Dr Miriam Stoppard: Genetics does have a role in cancer risk

By | June 18, 2019

Sometimes I get asked how genes cause cancer. It’s an ­extremely complex subject and one I’m not qualified in, but here goes. Macmillan Cancer Support also has a ­patient booklet on the topic.

Genes are found in every cell in our bodies. They’re the instruction manual for cells to work properly and they’re written in a code called DNA. When mistakes arise in that code, genetic mutations can result.

Many everyday influences can trigger gene mutations. Things like getting older, our environment, smoking, sunlight, our hormones, obesity and our diet.

Most cancers develop after a gene mutation happens during a person’s lifetime, in an organ where a cancer later develops. For example, gene mutations that occur in the lungs, often due to smoking, can lead to lung cancer later on.

Some people, however, inherit a gene mutation that puts them at a higher-than-average risk of getting cancer.

When a cancer occurs in a family more often than in the general population, some people in the family may have been born with a cancer gene.

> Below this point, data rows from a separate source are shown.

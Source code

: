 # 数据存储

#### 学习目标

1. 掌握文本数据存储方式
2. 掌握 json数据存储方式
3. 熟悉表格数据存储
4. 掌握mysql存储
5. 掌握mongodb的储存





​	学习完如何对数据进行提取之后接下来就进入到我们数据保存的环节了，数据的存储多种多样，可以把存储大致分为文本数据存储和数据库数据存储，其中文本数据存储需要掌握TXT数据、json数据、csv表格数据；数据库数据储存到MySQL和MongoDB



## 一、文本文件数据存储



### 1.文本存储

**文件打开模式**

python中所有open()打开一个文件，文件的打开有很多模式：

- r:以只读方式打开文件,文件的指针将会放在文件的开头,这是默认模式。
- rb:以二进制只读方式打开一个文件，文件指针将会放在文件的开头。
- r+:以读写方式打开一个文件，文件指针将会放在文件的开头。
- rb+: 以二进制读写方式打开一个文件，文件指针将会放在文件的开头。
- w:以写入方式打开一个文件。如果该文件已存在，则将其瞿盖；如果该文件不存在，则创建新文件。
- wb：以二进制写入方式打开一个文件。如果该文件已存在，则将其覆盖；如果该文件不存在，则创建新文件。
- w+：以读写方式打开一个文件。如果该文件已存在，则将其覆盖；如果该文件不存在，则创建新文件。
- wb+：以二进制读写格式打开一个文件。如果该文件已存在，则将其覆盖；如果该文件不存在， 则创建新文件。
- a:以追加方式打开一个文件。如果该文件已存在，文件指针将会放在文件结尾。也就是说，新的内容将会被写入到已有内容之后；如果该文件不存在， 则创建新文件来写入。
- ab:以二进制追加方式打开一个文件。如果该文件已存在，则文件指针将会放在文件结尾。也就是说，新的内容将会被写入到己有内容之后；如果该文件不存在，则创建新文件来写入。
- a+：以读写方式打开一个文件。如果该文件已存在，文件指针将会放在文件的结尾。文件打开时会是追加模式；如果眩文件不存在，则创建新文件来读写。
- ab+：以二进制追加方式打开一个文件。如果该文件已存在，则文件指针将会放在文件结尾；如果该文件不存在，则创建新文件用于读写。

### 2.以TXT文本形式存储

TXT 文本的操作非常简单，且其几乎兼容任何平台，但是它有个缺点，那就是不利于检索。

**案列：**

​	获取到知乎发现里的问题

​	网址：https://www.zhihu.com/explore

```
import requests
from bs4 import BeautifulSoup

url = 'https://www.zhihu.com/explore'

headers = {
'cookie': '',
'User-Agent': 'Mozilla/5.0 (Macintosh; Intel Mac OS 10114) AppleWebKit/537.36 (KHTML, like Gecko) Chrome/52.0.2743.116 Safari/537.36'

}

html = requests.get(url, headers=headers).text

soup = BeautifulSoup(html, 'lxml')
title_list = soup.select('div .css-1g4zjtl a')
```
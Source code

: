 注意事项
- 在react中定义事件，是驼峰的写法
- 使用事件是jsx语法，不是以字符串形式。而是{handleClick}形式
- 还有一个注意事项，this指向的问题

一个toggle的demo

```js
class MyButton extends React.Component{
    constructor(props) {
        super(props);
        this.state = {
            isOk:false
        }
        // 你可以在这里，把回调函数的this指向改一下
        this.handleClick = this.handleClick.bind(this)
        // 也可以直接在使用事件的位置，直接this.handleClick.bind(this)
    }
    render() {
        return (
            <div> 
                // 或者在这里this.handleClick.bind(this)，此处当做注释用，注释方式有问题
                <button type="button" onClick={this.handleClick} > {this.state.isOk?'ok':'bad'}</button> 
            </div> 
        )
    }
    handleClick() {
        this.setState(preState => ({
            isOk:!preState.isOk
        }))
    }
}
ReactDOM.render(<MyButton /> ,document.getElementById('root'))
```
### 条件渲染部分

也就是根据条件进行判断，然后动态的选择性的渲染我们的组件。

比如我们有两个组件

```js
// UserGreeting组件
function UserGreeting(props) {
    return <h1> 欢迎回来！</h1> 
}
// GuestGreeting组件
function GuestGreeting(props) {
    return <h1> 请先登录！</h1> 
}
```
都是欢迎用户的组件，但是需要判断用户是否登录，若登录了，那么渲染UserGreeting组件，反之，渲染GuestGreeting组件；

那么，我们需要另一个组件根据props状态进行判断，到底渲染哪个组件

A few of these inherited genes have been identified, such as those causing cancers of the breast, bowel, ovary and womb.

Tests on genes can help prevent cancer

If two or more close blood relatives on the same side of the family had the same type of cancer and have had cancer at a young age (under 50), a cancer gene may run in the family.

If this is the case for you, it’s vital to tell your doctor who can make an appointment at a genetics clinic where your family tree will be used to assess your risk of getting the disease.

With a genetics specialist you can discuss whether to have a genetic test for a cancer gene, and if you have one, you may consider telling your family.

This is so they can decide whether to have genetic counselling and predictive testing to identify who has an increased risk of getting cancer and who doesn’t.

Women at high risk of breast or ovarian cancer may be offered risk-reducing treatments such as surgery or drug treatment. Surgery might involve removal of both breasts (prophylactic mastectomy) for women with the breast cancer genes BRCA1 and BRCA2.

Risk-reducing drug treatment (chemoprevention) would mean taking an anti-oestrogen tablet every day for five years and would reduce breast cancer risk by 30%–40%. But the tablets can cause side effects, so be sure to talk through the advantages and disadvantages with a genetics or breast cancer specialist.

Should you find out you have cancer, talking to your children about it is tough, but so important I’m going to write about it separately.